Q+A: Torn between two
Written by: Chereen
Q: Dear Chereen,
I started wearing the hijab in 2016 after struggling with myself for years. The problem is my husband doesn’t see why I need to wear the hijab. He strongly disagrees with it and says I’m changing myself.
I gave up the hijab after only a year of wearing it and now have started putting it back on. We’re having the same arguments again. We can’t be out with each other.
How can I make him understand, what do I do? I’m so stressed out all the time.
Need some advise sister x
A: Dear friend,
I can understand that you are under a lot of stress trying to please your Lord, and also trying to have a good relationship with your spouse.
The solution isn’t to take off your hijab because that is a requirement you are doing your best to fulfill. There are a few things you can do to improve your situation.
1. Be patient with him while he understands the necessity of you wearing the hijab. Rather than getting angry with his responses, talk him through it. Allow for his emotions to be explored so that you can come up with a constructive conversation. When he gets mad, say something like “I understand you’re upset because you care about me and want me to be happy and safe. I genuinely appreciate it. What can I do to return the love?” If he gets angry, give him some space and walk away until he has calmed down. Tell him you will talk to him once he has relaxed.

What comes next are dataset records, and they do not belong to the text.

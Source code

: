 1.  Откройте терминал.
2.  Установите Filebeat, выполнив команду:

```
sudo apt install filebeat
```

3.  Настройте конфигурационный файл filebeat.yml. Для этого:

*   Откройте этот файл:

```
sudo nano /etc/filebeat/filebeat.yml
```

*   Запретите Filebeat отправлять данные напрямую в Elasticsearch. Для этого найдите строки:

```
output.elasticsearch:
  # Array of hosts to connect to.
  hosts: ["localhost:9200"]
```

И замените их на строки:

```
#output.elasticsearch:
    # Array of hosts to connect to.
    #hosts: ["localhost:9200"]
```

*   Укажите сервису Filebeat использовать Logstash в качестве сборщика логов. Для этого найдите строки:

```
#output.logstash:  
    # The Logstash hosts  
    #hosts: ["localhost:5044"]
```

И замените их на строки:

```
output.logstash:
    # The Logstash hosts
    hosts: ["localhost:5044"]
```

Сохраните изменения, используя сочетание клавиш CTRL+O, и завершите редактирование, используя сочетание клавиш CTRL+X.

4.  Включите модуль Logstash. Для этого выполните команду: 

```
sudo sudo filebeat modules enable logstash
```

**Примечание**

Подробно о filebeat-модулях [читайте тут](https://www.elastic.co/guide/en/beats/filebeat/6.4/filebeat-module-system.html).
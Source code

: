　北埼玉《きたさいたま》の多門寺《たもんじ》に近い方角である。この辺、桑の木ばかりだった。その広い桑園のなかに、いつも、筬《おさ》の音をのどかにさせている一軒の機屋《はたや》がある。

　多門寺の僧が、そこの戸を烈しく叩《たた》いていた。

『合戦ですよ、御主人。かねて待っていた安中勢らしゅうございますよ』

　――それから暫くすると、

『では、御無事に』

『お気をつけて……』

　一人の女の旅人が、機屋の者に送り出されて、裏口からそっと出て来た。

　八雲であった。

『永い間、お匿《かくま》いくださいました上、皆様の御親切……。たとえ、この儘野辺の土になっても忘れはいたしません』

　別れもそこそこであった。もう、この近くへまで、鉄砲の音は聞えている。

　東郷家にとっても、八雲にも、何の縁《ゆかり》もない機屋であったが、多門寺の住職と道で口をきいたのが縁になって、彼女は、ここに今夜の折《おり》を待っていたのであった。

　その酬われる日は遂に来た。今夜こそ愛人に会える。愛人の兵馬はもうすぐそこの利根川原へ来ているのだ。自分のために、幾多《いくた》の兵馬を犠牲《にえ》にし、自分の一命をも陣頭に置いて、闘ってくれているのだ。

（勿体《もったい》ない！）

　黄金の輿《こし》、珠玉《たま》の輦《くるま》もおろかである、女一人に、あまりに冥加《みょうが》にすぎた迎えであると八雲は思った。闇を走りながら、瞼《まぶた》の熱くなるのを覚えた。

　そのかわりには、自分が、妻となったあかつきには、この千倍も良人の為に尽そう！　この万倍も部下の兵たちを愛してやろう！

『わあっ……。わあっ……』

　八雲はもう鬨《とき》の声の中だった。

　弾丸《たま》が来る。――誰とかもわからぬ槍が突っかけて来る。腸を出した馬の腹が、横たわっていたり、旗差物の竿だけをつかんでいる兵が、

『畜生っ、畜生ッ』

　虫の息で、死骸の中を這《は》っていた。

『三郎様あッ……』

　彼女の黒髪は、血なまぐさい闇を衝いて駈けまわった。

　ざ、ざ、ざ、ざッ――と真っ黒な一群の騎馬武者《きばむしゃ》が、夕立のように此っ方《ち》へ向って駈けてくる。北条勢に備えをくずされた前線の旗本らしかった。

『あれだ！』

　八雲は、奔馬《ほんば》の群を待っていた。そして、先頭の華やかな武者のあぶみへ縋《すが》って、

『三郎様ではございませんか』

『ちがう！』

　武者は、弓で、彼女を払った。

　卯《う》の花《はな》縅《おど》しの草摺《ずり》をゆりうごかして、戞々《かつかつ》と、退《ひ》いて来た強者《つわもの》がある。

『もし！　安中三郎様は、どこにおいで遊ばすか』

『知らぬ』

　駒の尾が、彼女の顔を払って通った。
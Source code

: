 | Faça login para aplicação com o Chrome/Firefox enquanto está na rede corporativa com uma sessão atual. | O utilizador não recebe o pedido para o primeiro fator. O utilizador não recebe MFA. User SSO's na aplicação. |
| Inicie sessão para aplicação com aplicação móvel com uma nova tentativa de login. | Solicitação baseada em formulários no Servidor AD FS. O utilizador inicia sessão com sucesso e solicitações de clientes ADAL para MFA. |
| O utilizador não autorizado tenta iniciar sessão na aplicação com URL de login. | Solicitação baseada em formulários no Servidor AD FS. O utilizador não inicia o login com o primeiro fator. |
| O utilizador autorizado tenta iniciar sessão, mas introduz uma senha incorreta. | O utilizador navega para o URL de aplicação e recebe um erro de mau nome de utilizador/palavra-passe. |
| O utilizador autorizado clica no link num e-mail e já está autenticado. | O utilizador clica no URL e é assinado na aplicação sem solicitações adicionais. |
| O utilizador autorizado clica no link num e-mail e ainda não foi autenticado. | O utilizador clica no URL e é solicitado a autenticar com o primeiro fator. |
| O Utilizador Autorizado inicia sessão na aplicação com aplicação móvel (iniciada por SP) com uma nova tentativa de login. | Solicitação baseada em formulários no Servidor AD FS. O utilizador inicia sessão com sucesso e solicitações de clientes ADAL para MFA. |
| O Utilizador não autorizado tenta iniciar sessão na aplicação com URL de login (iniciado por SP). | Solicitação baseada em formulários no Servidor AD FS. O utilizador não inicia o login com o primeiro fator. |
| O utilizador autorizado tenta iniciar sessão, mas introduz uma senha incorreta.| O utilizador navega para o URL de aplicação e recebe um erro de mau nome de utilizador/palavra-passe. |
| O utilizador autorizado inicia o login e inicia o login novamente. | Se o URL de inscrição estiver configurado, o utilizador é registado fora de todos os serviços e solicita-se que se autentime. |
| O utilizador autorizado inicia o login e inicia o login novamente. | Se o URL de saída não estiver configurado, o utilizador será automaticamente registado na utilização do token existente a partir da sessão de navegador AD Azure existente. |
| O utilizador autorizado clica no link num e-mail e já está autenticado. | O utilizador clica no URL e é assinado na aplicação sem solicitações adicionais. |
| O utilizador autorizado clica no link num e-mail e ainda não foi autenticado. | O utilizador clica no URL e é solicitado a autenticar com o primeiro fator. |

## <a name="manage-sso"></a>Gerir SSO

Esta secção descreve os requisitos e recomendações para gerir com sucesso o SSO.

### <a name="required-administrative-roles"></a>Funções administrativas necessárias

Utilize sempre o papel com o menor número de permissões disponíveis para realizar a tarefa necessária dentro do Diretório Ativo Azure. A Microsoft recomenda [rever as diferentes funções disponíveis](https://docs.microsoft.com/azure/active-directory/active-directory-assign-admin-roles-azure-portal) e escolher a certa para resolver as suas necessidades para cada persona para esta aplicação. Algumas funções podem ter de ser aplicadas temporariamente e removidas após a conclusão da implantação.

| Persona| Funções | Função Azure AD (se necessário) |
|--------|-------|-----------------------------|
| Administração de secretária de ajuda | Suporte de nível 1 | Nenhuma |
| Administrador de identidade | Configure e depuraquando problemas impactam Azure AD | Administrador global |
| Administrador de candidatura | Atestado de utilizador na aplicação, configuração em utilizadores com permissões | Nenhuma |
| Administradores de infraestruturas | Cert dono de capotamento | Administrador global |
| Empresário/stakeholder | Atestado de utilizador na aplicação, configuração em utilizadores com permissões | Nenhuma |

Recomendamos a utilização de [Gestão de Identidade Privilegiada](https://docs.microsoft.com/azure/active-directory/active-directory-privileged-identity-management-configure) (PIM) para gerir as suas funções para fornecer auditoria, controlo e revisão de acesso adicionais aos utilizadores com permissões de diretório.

2. Make friends with like minded couples. Do you have friends who wear the hijab? Introduce him to their husbands and get together to chat. Have get togethers over dinner, and he will take the time to observe their relationships. He will notice how okay it is for their wives to wear the hijab, and this might influence him to be more understanding.
3. Try to attend Islamic talks together. If any speakers are in town, call it a date night and go. If there are any conventions, attend them together. This will help him feel more comfortable when he’s in an atmosphere that nurtures the concept.
4. Love him a little harder. A lot can be miscommunication; when there are different opinions clashes can happen. In your case, wearing hijab is a fact and his perspective is an opinion. The thing is, he does love you. So when he gets upset, give him love and see how he reacts; rather than getting angry with him. Surprise him with a change in response.
5. No need to say it, but let your actions while wearing the hijab show him how it has changed you for the better. This will take patience, but it is well worth it.
Remember, Abu Dardaa once said “The best wealth is gratitude and a righteous spouse.” Praying for you. ??